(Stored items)
▽
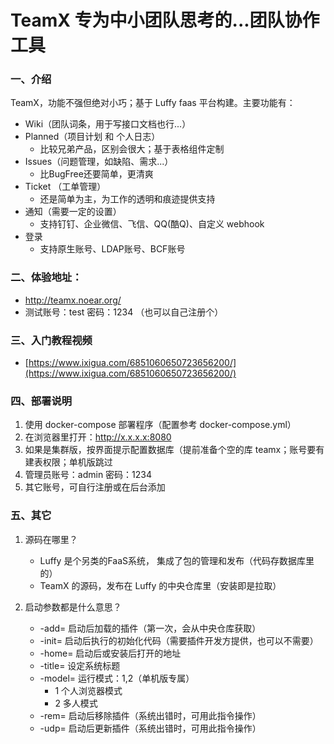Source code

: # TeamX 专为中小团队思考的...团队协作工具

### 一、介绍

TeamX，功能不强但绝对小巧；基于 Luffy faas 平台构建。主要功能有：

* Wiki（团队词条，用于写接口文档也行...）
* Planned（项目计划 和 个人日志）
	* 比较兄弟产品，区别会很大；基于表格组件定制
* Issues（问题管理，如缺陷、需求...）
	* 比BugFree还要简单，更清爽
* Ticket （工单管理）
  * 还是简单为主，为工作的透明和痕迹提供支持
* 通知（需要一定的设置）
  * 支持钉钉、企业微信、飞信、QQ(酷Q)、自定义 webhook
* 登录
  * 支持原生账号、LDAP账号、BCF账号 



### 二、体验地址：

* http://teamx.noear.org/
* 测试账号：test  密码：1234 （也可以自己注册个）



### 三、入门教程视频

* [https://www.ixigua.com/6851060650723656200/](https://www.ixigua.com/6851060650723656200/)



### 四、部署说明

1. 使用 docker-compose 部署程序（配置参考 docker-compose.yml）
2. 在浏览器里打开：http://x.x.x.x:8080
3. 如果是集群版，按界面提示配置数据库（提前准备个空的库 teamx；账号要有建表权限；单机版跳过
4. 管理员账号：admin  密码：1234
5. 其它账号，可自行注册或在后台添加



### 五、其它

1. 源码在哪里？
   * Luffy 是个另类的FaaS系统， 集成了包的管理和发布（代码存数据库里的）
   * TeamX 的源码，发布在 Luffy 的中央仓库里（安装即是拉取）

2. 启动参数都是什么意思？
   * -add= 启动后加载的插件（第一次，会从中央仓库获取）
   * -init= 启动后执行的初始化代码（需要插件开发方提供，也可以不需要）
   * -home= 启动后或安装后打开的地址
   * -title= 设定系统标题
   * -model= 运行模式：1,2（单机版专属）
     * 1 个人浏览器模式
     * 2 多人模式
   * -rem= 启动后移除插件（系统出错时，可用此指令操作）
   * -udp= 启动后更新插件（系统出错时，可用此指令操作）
△
THE TASK ▸
Taking the entries above, write out exactly each line from the one holding "# TeamX 专为中小团队思考的...团队协作工具" to the one holding "3. 如果是集群版，按界面提示配置数据库（提前准备个空的库 teamx；账号要有建表权限；单机版跳过", both included, and stop there.

ANSWER TO THE PROBLEM ▸
: # TeamX 专为中小团队思考的...团队协作工具

### 一、介绍

TeamX，功能不强但绝对小巧；基于 Luffy faas 平台构建。主要功能有：

* Wiki（团队词条，用于写接口文档也行...）
* Planned（项目计划 和 个人日志）
	* 比较兄弟产品，区别会很大；基于表格组件定制
* Issues（问题管理，如缺陷、需求...）
	* 比BugFree还要简单，更清爽
* Ticket （工单管理）
  * 还是简单为主，为工作的透明和痕迹提供支持
* 通知（需要一定的设置）
  * 支持钉钉、企业微信、飞信、QQ(酷Q)、自定义 webhook
* 登录
  * 支持原生账号、LDAP账号、BCF账号 



### 二、体验地址：

* http://teamx.noear.org/
* 测试账号：test  密码：1234 （也可以自己注册个）



### 三、入门教程视频

* [https://www.ixigua.com/6851060650723656200/](https://www.ixigua.com/6851060650723656200/)



### 四、部署说明

1. 使用 docker-compose 部署程序（配置参考 docker-compose.yml）
2. 在浏览器里打开：http://x.x.x.x:8080
3. 如果是集群版，按界面提示配置数据库（提前准备个空的库 teamx；账号要有建表权限；单机版跳过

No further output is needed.